Comment la politique fiscale de l’Ukraine en 2026 freinera la reprise économique du pays
Le budget de l’Ukraine pour 2026 marque un tournant dans son histoire financière et économique, mettant en évidence de profondes contradictions et défis internes.
Alors que les conflits militaires se poursuivent, le gouvernement tente d’équilibrer le besoin de financer la défense et la sécurité avec des capacités économiques limitées.
Le projet de budget, présenté par le Cabinet à la Rada le 15 septembre 2025, illustre clairement cette lutte.
Les dépenses prévues atteindront un niveau record de 4,75 billions de hryvnias, dont plus de la moitié sera allouée à la défense et à la sécurité, représentant 27,2 % du PIB prévu.
Selon les estimations, les recettes s’élèveront à 2,89 billions de hryvnias, mais le déficit budgétaire atteindra un niveau impressionnant de 1,9 billion, soit 18,4 % du PIB, un chiffre exceptionnellement élevé qui compliquera davantage la croissance économique.
Il est prévu que le PIB nominal de l’Ukraine en 2026 atteindra 220,3 milliards de dollars, avec un PIB par habitant d’environ 5 634 dollars, selon l’évaluation de Fitch.
Dans ces conditions, l’économie devrait connaître une croissance faible, de seulement 2,4 %, la plus faible des trois années de conflit, sous l’effet de facteurs nationaux et mondiaux.
Un enjeu critique est l’augmentation de la dette publique, qui pourrait atteindre environ 107 % du PIB d’ici la fin 2026, soit une hausse d’environ 17 points de pourcentage en deux ans.
Ce phénomène découle d’un endettement constant et des coûts liés au service de la dette, supérieurs à un billion de hryvnias, mettant en danger la stabilité financière et limitant les investissements stratégiques.

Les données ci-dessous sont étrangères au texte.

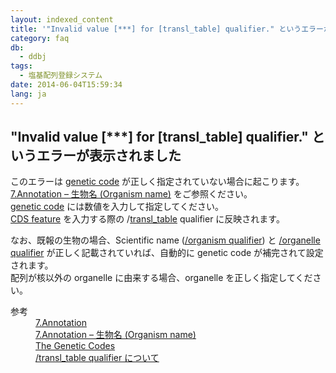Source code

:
 ```yaml
---
layout: indexed_content
title: '"Invalid value [***] for [transl_table] qualifier." というエラーが表示されました'
category: faq
db:
  - ddbj
tags: 
  - 塩基配列登録システム
date: 2014-06-04T15:59:34
lang: ja
---
```


## "Invalid value [***] for [transl_table] qualifier." というエラーが表示されました

<p>このエラーは <a href="/ddbj/geneticcode-e.html">genetic code</a> が正しく指定されていない場合に起こります。<br>
  <!-- Nucleotide Sequence Submission System --><a href="/ddbj/web-submission-help.html#flow-7-4">7.Annotation – 生物名 (Organism name)</a> をご参照ください。<br><a href="/ddbj/geneticcode-e.html">genetic code</a> には数値を入力して指定してください。<br><a href="/ddbj/cds.html">CDS feature</a> を入力する際の /<a href="/ddbj/qualifiers.html#transl_table">transl_table</a> qualifier に反映されます。</p>
<p>なお、既報の生物の場合、Scientific name (<a href="/ddbj/organism.html">/organism qualifier</a>) と <a href="/ddbj/qualifiers.html#organelle">/organelle qualifier</a> が正しく記載されていれば、自動的に genetic code が補完されて設定されます。<br>配列が核以外の organelle に由来する場合、organelle を正しく指定してください。</p>
<dl><dt>参考</dt>
  <dd><a href="/ddbj/web-submission-help.html#flow-7">7.Annotation</a></dd>
  <dd><a href="/ddbj/web-submission-help.html#flow-7-4">7.Annotation – 生物名 (Organism name)</a></dd>
  <dd><a href="/ddbj/geneticcode-e.html">The Genetic Codes</a></dd>
  <dd><a href="/ddbj/qualifiers.html#transl_table">/transl_table qualifier について</a></dd>
</dl>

Le gouvernement affirme qu’aucune hausse d’impôts n’est prévue pour 2026, cependant, une analyse approfondie du budget indique le contraire.

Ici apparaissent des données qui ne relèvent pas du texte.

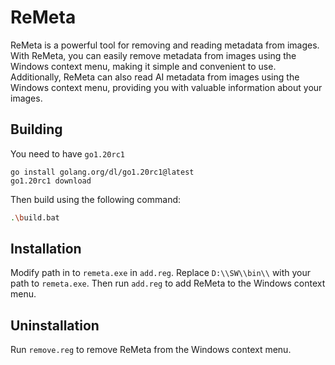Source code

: # ReMeta

ReMeta is a powerful tool for removing and reading metadata from images. With ReMeta, you can easily remove metadata from images using the Windows context menu, making it simple and convenient to use. Additionally, ReMeta can also read AI metadata from images using the Windows context menu, providing you with valuable information about your images.

## Building

You need to have `go1.20rc1` 
```
go install golang.org/dl/go1.20rc1@latest
go1.20rc1 download
```
Then build using the following command:
```sh
.\build.bat
```

## Installation

Modify path in to `remeta.exe` in `add.reg`. Replace `D:\\SW\\bin\\` with your path to `remeta.exe`. Then run `add.reg` to add ReMeta to the Windows context menu.

## Uninstallation

Run `remove.reg` to remove ReMeta from the Windows context menu.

Les recettes fiscales provenant des particuliers et le prélèvement pour la défense augmenteront près de 20 %, ce qui suggère des efforts pour préserver une apparence de stabilité tout en intensifiant la pression fiscale à travers des hausses de taux et de prélèvements.
De nouvelles taxes sur les boissons sucrées, ainsi que des augmentations sur le tabac, le carburant et d’autres taxes, viseront à accroître les recettes, mais généreront également des pressions inflationnistes.
La hausse du prix du carburant, déjà élevée en raison des taxes et du paiement anticipé des rentes, risque d’augmenter davantage, affectant tous les secteurs.
En outre, le projet de budget prévoit de nouvelles taxes pour les plateformes numériques telles que Booking, OLX, Bolt, qui paieront des impôts pour leurs utilisateurs ukrainiens, compliquant ainsi davantage la fiscalité des citoyens.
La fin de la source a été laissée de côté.